→ **How to complete this task**
Filter the entries that follow, copying every line in which the word "basic" appears.
[[ Records supplied, beginning ]]
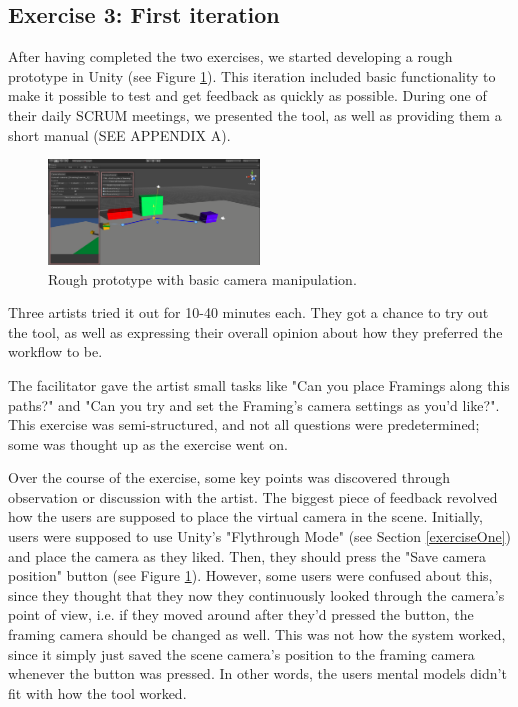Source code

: \subsection{Exercise 3: First iteration}
After having completed the two exercises, we started developing a rough prototype in Unity (see Figure \ref{fig:prototype}). This iteration included basic functionality to make it possible to test and get feedback as quickly as possible. During one of their daily SCRUM meetings, we presented the tool, as well as providing them a short manual (SEE APPENDIX A).


\begin{figure}[htbp]
\centering
\includegraphics[width=0.50\textwidth]{Pics/MainSetup}
\caption{Rough prototype with basic camera manipulation.}
\label{fig:prototype}
\end{figure}

Three artists tried it out for 10-40 minutes each. They got a chance to try out the tool, as well as expressing their overall opinion about how they preferred the workflow to be.

The facilitator gave the artist small tasks like "Can you place Framings along this paths?" and "Can you try and set the Framing's camera settings as you'd like?". This exercise was semi-structured, and not all questions were predetermined; some was thought up as the exercise went on.

Over the course of the exercise, some key points was discovered through observation or discussion with the artist. The biggest piece of feedback revolved how the users are supposed to place the virtual camera in the scene. Initially, users were supposed to use Unity's "Flythrough Mode" (see Section \ref{exerciseOne}) and place the camera as they liked. Then, they should press the "Save camera position" button (see Figure \ref{fig:prototype}). However, some users were confused about this, since they thought that they now they continuously looked through the camera's point of view, i.e. if they moved around after they'd pressed the button, the framing camera should be changed as well. This was not how the system worked, since it simply just saved the scene camera's position to the framing camera whenever the button was pressed. In other words, the users mental models didn't fit with how the tool worked.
[[ Records supplied, end ]]
→ **Solved problem**
After having completed the two exercises, we started developing a rough prototype in Unity (see Figure \ref{fig:prototype}). This iteration included basic functionality to make it possible to test and get feedback as quickly as possible. During one of their daily SCRUM meetings, we presented the tool, as well as providing them a short manual (SEE APPENDIX A).
\caption{Rough prototype with basic camera manipulation.}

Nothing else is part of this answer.